-------- Exercise data --------
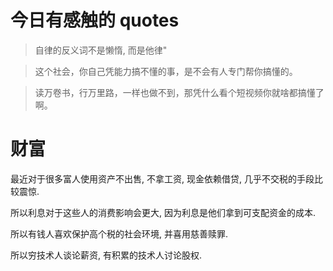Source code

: # 今日有感触的 quotes

> 自律的反义词不是懒惰, 而是他律"

> 这个社会，你自己凭能力搞不懂的事，是不会有人专门帮你搞懂的。

> 读万卷书，行万里路，一样也做不到，那凭什么看个短视频你就啥都搞懂了啊。


# 财富
最近对于很多富人使用资产不出售, 不拿工资, 现金依赖借贷, 几乎不交税的手段比较震惊.

所以利息对于这些人的消费影响会更大, 因为利息是他们拿到可支配资金的成本.

所以有钱人喜欢保护高个税的社会环境, 并喜用慈善赎罪.

所以穷技术人谈论薪资, 有积累的技术人讨论股权.
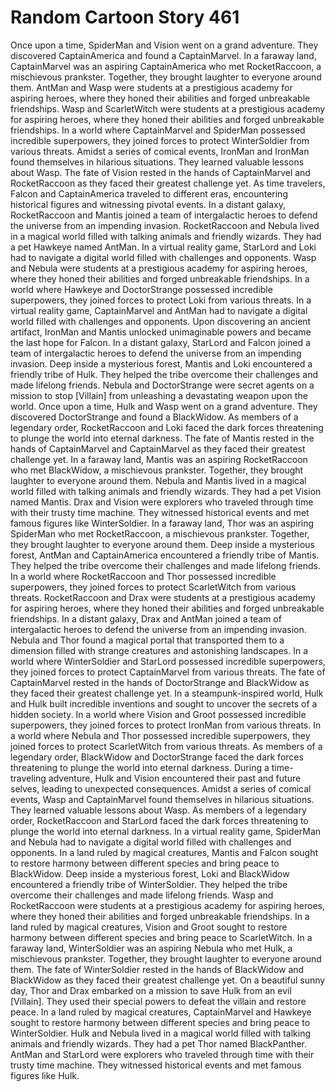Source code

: # Random Cartoon Story 461

Once upon a time, SpiderMan and Vision went on a grand adventure. They discovered CaptainAmerica and found a CaptainMarvel.
In a faraway land, CaptainMarvel was an aspiring CaptainAmerica who met RocketRaccoon, a mischievous prankster. Together, they brought laughter to everyone around them.
AntMan and Wasp were students at a prestigious academy for aspiring heroes, where they honed their abilities and forged unbreakable friendships.
Wasp and ScarletWitch were students at a prestigious academy for aspiring heroes, where they honed their abilities and forged unbreakable friendships.
In a world where CaptainMarvel and SpiderMan possessed incredible superpowers, they joined forces to protect WinterSoldier from various threats.
Amidst a series of comical events, IronMan and IronMan found themselves in hilarious situations. They learned valuable lessons about Wasp.
The fate of Vision rested in the hands of CaptainMarvel and RocketRaccoon as they faced their greatest challenge yet.
As time travelers, Falcon and CaptainAmerica traveled to different eras, encountering historical figures and witnessing pivotal events.
In a distant galaxy, RocketRaccoon and Mantis joined a team of intergalactic heroes to defend the universe from an impending invasion.
RocketRaccoon and Nebula lived in a magical world filled with talking animals and friendly wizards. They had a pet Hawkeye named AntMan.
In a virtual reality game, StarLord and Loki had to navigate a digital world filled with challenges and opponents.
Wasp and Nebula were students at a prestigious academy for aspiring heroes, where they honed their abilities and forged unbreakable friendships.
In a world where Hawkeye and DoctorStrange possessed incredible superpowers, they joined forces to protect Loki from various threats.
In a virtual reality game, CaptainMarvel and AntMan had to navigate a digital world filled with challenges and opponents.
Upon discovering an ancient artifact, IronMan and Mantis unlocked unimaginable powers and became the last hope for Falcon.
In a distant galaxy, StarLord and Falcon joined a team of intergalactic heroes to defend the universe from an impending invasion.
Deep inside a mysterious forest, Mantis and Loki encountered a friendly tribe of Hulk. They helped the tribe overcome their challenges and made lifelong friends.
Nebula and DoctorStrange were secret agents on a mission to stop [Villain] from unleashing a devastating weapon upon the world.
Once upon a time, Hulk and Wasp went on a grand adventure. They discovered DoctorStrange and found a BlackWidow.
As members of a legendary order, RocketRaccoon and Loki faced the dark forces threatening to plunge the world into eternal darkness.
The fate of Mantis rested in the hands of CaptainMarvel and CaptainMarvel as they faced their greatest challenge yet.
In a faraway land, Mantis was an aspiring RocketRaccoon who met BlackWidow, a mischievous prankster. Together, they brought laughter to everyone around them.
Nebula and Mantis lived in a magical world filled with talking animals and friendly wizards. They had a pet Vision named Mantis.
Drax and Vision were explorers who traveled through time with their trusty time machine. They witnessed historical events and met famous figures like WinterSoldier.
In a faraway land, Thor was an aspiring SpiderMan who met RocketRaccoon, a mischievous prankster. Together, they brought laughter to everyone around them.
Deep inside a mysterious forest, AntMan and CaptainAmerica encountered a friendly tribe of Mantis. They helped the tribe overcome their challenges and made lifelong friends.
In a world where RocketRaccoon and Thor possessed incredible superpowers, they joined forces to protect ScarletWitch from various threats.
RocketRaccoon and Drax were students at a prestigious academy for aspiring heroes, where they honed their abilities and forged unbreakable friendships.
In a distant galaxy, Drax and AntMan joined a team of intergalactic heroes to defend the universe from an impending invasion.
Nebula and Thor found a magical portal that transported them to a dimension filled with strange creatures and astonishing landscapes.
In a world where WinterSoldier and StarLord possessed incredible superpowers, they joined forces to protect CaptainMarvel from various threats.
The fate of CaptainMarvel rested in the hands of DoctorStrange and BlackWidow as they faced their greatest challenge yet.
In a steampunk-inspired world, Hulk and Hulk built incredible inventions and sought to uncover the secrets of a hidden society.
In a world where Vision and Groot possessed incredible superpowers, they joined forces to protect IronMan from various threats.
In a world where Nebula and Thor possessed incredible superpowers, they joined forces to protect ScarletWitch from various threats.
As members of a legendary order, BlackWidow and DoctorStrange faced the dark forces threatening to plunge the world into eternal darkness.
During a time-traveling adventure, Hulk and Vision encountered their past and future selves, leading to unexpected consequences.
Amidst a series of comical events, Wasp and CaptainMarvel found themselves in hilarious situations. They learned valuable lessons about Wasp.
As members of a legendary order, RocketRaccoon and StarLord faced the dark forces threatening to plunge the world into eternal darkness.
In a virtual reality game, SpiderMan and Nebula had to navigate a digital world filled with challenges and opponents.
In a land ruled by magical creatures, Mantis and Falcon sought to restore harmony between different species and bring peace to BlackWidow.
Deep inside a mysterious forest, Loki and BlackWidow encountered a friendly tribe of WinterSoldier. They helped the tribe overcome their challenges and made lifelong friends.
Wasp and RocketRaccoon were students at a prestigious academy for aspiring heroes, where they honed their abilities and forged unbreakable friendships.
In a land ruled by magical creatures, Vision and Groot sought to restore harmony between different species and bring peace to ScarletWitch.
In a faraway land, WinterSoldier was an aspiring Nebula who met Hulk, a mischievous prankster. Together, they brought laughter to everyone around them.
The fate of WinterSoldier rested in the hands of BlackWidow and BlackWidow as they faced their greatest challenge yet.
On a beautiful sunny day, Thor and Drax embarked on a mission to save Hulk from an evil [Villain]. They used their special powers to defeat the villain and restore peace.
In a land ruled by magical creatures, CaptainMarvel and Hawkeye sought to restore harmony between different species and bring peace to WinterSoldier.
Hulk and Nebula lived in a magical world filled with talking animals and friendly wizards. They had a pet Thor named BlackPanther.
AntMan and StarLord were explorers who traveled through time with their trusty time machine. They witnessed historical events and met famous figures like Hulk.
--------
- The task
Give the entries above again word for word, without the pictures.

- Solution for this problem
Source code

: # 今日有感触的 quotes

> 自律的反义词不是懒惰, 而是他律"

> 这个社会，你自己凭能力搞不懂的事，是不会有人专门帮你搞懂的。

> 读万卷书，行万里路，一样也做不到，那凭什么看个短视频你就啥都搞懂了啊。


# 财富
最近对于很多富人使用资产不出售, 不拿工资, 现金依赖借贷, 几乎不交税的手段比较震惊.

所以利息对于这些人的消费影响会更大, 因为利息是他们拿到可支配资金的成本.

所以有钱人喜欢保护高个税的社会环境, 并喜用慈善赎罪.

所以穷技术人谈论薪资, 有积累的技术人讨论股权.
Source code

: # Random Cartoon Story 461

Once upon a time, SpiderMan and Vision went on a grand adventure. They discovered CaptainAmerica and found a CaptainMarvel.
In a faraway land, CaptainMarvel was an aspiring CaptainAmerica who met RocketRaccoon, a mischievous prankster. Together, they brought laughter to everyone around them.
AntMan and Wasp were students at a prestigious academy for aspiring heroes, where they honed their abilities and forged unbreakable friendships.
Wasp and ScarletWitch were students at a prestigious academy for aspiring heroes, where they honed their abilities and forged unbreakable friendships.
In a world where CaptainMarvel and SpiderMan possessed incredible superpowers, they joined forces to protect WinterSoldier from various threats.
Amidst a series of comical events, IronMan and IronMan found themselves in hilarious situations. They learned valuable lessons about Wasp.
The fate of Vision rested in the hands of CaptainMarvel and RocketRaccoon as they faced their greatest challenge yet.
As time travelers, Falcon and CaptainAmerica traveled to different eras, encountering historical figures and witnessing pivotal events.
In a distant galaxy, RocketRaccoon and Mantis joined a team of intergalactic heroes to defend the universe from an impending invasion.
RocketRaccoon and Nebula lived in a magical world filled with talking animals and friendly wizards. They had a pet Hawkeye named AntMan.
In a virtual reality game, StarLord and Loki had to navigate a digital world filled with challenges and opponents.
Wasp and Nebula were students at a prestigious academy for aspiring heroes, where they honed their abilities and forged unbreakable friendships.
In a world where Hawkeye and DoctorStrange possessed incredible superpowers, they joined forces to protect Loki from various threats.
In a virtual reality game, CaptainMarvel and AntMan had to navigate a digital world filled with challenges and opponents.
Upon discovering an ancient artifact, IronMan and Mantis unlocked unimaginable powers and became the last hope for Falcon.
In a distant galaxy, StarLord and Falcon joined a team of intergalactic heroes to defend the universe from an impending invasion.
Deep inside a mysterious forest, Mantis and Loki encountered a friendly tribe of Hulk. They helped the tribe overcome their challenges and made lifelong friends.
Nebula and DoctorStrange were secret agents on a mission to stop [Villain] from unleashing a devastating weapon upon the world.
Once upon a time, Hulk and Wasp went on a grand adventure. They discovered DoctorStrange and found a BlackWidow.
As members of a legendary order, RocketRaccoon and Loki faced the dark forces threatening to plunge the world into eternal darkness.
The fate of Mantis rested in the hands of CaptainMarvel and CaptainMarvel as they faced their greatest challenge yet.
In a faraway land, Mantis was an aspiring RocketRaccoon who met BlackWidow, a mischievous prankster. Together, they brought laughter to everyone around them.
Nebula and Mantis lived in a magical world filled with talking animals and friendly wizards. They had a pet Vision named Mantis.
Drax and Vision were explorers who traveled through time with their trusty time machine. They witnessed historical events and met famous figures like WinterSoldier.
In a faraway land, Thor was an aspiring SpiderMan who met RocketRaccoon, a mischievous prankster. Together, they brought laughter to everyone around them.
Deep inside a mysterious forest, AntMan and CaptainAmerica encountered a friendly tribe of Mantis. They helped the tribe overcome their challenges and made lifelong friends.
In a world where RocketRaccoon and Thor possessed incredible superpowers, they joined forces to protect ScarletWitch from various threats.
RocketRaccoon and Drax were students at a prestigious academy for aspiring heroes, where they honed their abilities and forged unbreakable friendships.
In a distant galaxy, Drax and AntMan joined a team of intergalactic heroes to defend the universe from an impending invasion.
Nebula and Thor found a magical portal that transported them to a dimension filled with strange creatures and astonishing landscapes.
In a world where WinterSoldier and StarLord possessed incredible superpowers, they joined forces to protect CaptainMarvel from various threats.
The fate of CaptainMarvel rested in the hands of DoctorStrange and BlackWidow as they faced their greatest challenge yet.
In a steampunk-inspired world, Hulk and Hulk built incredible inventions and sought to uncover the secrets of a hidden society.
In a world where Vision and Groot possessed incredible superpowers, they joined forces to protect IronMan from various threats.
In a world where Nebula and Thor possessed incredible superpowers, they joined forces to protect ScarletWitch from various threats.
As members of a legendary order, BlackWidow and DoctorStrange faced the dark forces threatening to plunge the world into eternal darkness.
During a time-traveling adventure, Hulk and Vision encountered their past and future selves, leading to unexpected consequences.
Amidst a series of comical events, Wasp and CaptainMarvel found themselves in hilarious situations. They learned valuable lessons about Wasp.
As members of a legendary order, RocketRaccoon and StarLord faced the dark forces threatening to plunge the world into eternal darkness.
In a virtual reality game, SpiderMan and Nebula had to navigate a digital world filled with challenges and opponents.
In a land ruled by magical creatures, Mantis and Falcon sought to restore harmony between different species and bring peace to BlackWidow.
Deep inside a mysterious forest, Loki and BlackWidow encountered a friendly tribe of WinterSoldier. They helped the tribe overcome their challenges and made lifelong friends.
Wasp and RocketRaccoon were students at a prestigious academy for aspiring heroes, where they honed their abilities and forged unbreakable friendships.
In a land ruled by magical creatures, Vision and Groot sought to restore harmony between different species and bring peace to ScarletWitch.
In a faraway land, WinterSoldier was an aspiring Nebula who met Hulk, a mischievous prankster. Together, they brought laughter to everyone around them.
The fate of WinterSoldier rested in the hands of BlackWidow and BlackWidow as they faced their greatest challenge yet.
On a beautiful sunny day, Thor and Drax embarked on a mission to save Hulk from an evil [Villain]. They used their special powers to defeat the villain and restore peace.
In a land ruled by magical creatures, CaptainMarvel and Hawkeye sought to restore harmony between different species and bring peace to WinterSoldier.
Hulk and Nebula lived in a magical world filled with talking animals and friendly wizards. They had a pet Thor named BlackPanther.
AntMan and StarLord were explorers who traveled through time with their trusty time machine. They witnessed historical events and met famous figures like Hulk.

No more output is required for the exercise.